::: Source information

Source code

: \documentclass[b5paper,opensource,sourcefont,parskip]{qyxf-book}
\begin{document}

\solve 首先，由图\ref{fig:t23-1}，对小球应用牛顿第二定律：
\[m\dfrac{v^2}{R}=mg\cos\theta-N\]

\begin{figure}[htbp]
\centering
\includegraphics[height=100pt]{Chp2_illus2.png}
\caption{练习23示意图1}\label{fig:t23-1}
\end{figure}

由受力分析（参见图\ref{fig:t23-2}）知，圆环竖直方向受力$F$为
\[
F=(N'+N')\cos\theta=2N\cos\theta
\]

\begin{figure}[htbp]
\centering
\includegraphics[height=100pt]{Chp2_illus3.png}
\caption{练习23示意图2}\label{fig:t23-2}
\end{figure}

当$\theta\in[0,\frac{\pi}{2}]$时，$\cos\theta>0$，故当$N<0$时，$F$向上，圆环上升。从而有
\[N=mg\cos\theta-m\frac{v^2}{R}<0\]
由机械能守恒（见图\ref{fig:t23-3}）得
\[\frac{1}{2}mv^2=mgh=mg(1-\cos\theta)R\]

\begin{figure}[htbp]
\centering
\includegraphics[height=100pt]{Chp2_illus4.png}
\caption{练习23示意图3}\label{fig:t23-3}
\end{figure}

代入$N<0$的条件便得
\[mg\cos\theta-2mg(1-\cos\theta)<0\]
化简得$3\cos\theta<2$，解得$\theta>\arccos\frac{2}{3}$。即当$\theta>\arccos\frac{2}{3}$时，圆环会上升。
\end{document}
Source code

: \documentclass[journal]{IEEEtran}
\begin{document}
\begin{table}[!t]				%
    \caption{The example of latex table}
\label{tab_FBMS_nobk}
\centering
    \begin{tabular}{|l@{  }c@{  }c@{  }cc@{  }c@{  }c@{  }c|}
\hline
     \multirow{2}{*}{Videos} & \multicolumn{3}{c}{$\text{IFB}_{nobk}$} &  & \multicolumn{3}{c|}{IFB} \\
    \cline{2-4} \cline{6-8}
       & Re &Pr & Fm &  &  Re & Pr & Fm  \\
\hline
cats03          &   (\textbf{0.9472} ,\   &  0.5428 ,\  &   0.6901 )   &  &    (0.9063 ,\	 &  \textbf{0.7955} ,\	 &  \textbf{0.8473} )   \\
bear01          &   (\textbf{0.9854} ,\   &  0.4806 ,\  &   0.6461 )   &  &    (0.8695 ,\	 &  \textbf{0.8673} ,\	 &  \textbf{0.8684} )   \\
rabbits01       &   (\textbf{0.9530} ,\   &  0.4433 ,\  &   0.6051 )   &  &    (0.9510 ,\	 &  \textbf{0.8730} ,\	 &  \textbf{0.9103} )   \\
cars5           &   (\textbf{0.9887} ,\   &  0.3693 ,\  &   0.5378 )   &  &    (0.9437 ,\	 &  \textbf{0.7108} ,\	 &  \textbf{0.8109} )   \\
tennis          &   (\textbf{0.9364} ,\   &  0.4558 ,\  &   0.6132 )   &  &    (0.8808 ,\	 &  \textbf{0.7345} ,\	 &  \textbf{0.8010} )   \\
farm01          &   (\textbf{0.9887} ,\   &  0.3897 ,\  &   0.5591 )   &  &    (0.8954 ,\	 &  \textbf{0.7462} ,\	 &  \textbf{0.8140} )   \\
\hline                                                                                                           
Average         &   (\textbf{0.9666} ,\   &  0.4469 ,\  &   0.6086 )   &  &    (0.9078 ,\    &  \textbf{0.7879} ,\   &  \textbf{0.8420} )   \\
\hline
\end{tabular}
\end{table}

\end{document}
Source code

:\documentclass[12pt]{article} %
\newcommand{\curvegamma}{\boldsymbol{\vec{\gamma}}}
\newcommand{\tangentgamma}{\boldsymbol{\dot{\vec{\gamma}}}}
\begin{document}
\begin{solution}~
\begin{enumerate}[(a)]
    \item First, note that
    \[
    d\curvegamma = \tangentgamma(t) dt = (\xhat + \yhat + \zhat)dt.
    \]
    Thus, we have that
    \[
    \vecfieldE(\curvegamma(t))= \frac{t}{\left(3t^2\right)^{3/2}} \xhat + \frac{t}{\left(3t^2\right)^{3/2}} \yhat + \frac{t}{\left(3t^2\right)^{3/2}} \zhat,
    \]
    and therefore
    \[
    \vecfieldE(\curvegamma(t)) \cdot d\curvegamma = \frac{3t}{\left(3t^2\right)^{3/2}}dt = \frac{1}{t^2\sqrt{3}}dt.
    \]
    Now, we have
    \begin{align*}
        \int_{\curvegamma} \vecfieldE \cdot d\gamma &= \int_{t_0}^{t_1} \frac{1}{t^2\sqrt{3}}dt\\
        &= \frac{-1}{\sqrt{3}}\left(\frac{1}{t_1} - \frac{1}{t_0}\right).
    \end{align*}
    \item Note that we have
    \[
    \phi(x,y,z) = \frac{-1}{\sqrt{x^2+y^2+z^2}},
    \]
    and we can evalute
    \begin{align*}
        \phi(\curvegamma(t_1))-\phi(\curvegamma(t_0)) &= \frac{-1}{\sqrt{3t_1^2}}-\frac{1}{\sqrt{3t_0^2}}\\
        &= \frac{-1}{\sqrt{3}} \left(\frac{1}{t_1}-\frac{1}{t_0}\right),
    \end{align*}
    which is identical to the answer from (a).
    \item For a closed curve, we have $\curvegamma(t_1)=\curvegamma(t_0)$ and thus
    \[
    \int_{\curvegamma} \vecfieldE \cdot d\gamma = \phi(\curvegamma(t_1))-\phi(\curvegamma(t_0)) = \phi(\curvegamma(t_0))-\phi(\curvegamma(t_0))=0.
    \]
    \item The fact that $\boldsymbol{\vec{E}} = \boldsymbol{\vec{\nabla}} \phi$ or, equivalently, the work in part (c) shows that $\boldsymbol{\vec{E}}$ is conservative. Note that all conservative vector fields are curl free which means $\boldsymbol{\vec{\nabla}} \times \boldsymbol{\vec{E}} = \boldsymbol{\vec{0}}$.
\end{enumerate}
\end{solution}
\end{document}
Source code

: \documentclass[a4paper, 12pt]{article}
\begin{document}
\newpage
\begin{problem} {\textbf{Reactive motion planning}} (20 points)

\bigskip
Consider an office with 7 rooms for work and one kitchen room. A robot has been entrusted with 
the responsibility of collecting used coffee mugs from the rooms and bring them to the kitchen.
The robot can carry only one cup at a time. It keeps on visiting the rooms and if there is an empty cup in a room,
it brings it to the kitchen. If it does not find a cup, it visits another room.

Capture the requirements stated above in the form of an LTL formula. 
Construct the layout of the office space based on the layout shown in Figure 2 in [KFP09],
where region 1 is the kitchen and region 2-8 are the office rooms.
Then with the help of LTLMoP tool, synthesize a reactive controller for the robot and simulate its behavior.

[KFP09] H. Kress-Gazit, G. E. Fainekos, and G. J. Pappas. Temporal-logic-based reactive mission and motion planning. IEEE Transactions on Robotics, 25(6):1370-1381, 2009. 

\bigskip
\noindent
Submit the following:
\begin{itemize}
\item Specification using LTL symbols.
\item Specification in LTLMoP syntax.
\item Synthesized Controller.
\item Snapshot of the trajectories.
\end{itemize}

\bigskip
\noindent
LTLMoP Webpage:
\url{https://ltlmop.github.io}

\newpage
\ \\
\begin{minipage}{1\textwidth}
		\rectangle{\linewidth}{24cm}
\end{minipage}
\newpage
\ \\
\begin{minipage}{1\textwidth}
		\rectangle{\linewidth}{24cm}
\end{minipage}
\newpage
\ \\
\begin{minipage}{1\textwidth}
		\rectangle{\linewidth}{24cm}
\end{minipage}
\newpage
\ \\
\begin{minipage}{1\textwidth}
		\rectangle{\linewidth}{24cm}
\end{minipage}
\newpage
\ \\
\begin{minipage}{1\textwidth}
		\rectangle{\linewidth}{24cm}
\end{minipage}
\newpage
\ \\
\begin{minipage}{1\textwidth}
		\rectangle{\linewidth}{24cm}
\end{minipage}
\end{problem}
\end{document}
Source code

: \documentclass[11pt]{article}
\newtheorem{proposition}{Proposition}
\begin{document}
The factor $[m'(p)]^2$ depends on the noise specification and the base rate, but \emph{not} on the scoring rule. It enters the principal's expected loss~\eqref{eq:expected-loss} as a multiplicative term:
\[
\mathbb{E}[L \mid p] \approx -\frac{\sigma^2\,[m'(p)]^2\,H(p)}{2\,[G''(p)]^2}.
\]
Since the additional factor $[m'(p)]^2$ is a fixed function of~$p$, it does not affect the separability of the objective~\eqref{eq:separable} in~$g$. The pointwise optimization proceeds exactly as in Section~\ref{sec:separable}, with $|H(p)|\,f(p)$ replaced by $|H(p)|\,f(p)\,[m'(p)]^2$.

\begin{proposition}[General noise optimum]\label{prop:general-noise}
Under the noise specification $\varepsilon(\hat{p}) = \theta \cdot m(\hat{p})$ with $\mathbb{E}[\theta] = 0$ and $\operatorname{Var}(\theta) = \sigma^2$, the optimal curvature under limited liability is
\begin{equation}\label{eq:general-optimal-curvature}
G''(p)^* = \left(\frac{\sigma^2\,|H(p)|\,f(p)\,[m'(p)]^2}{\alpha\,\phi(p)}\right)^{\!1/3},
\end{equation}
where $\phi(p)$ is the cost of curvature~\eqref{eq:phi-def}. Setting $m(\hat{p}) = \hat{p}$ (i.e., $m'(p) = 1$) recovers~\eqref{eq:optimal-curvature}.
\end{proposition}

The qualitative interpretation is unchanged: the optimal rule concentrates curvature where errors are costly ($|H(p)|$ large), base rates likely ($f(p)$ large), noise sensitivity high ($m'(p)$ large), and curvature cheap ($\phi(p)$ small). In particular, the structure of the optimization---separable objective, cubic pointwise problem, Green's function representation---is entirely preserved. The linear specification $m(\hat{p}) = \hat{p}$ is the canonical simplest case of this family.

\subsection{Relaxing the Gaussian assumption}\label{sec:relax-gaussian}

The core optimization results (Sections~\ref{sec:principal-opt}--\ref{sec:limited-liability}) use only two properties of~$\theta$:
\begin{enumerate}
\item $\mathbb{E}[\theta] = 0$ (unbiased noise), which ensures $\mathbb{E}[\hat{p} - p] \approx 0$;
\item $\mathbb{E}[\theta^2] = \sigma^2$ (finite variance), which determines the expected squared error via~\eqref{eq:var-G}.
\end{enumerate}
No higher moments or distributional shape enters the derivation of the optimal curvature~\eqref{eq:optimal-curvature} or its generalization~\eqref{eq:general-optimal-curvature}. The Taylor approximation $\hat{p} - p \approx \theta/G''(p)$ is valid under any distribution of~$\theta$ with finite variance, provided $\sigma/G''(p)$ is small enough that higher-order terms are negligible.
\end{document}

::::::

Task description
Look for the string "liability" in the entries above. Copy every line that has it.

Reply
Under the noise specification $\varepsilon(\hat{p}) = \theta \cdot m(\hat{p})$ with $\mathbb{E}[\theta] = 0$ and $\operatorname{Var}(\theta) = \sigma^2$, the optimal curvature under limited liability is
The core optimization results (Sections~\ref{sec:principal-opt}--\ref{sec:limited-liability}) use only two properties of~$\theta$:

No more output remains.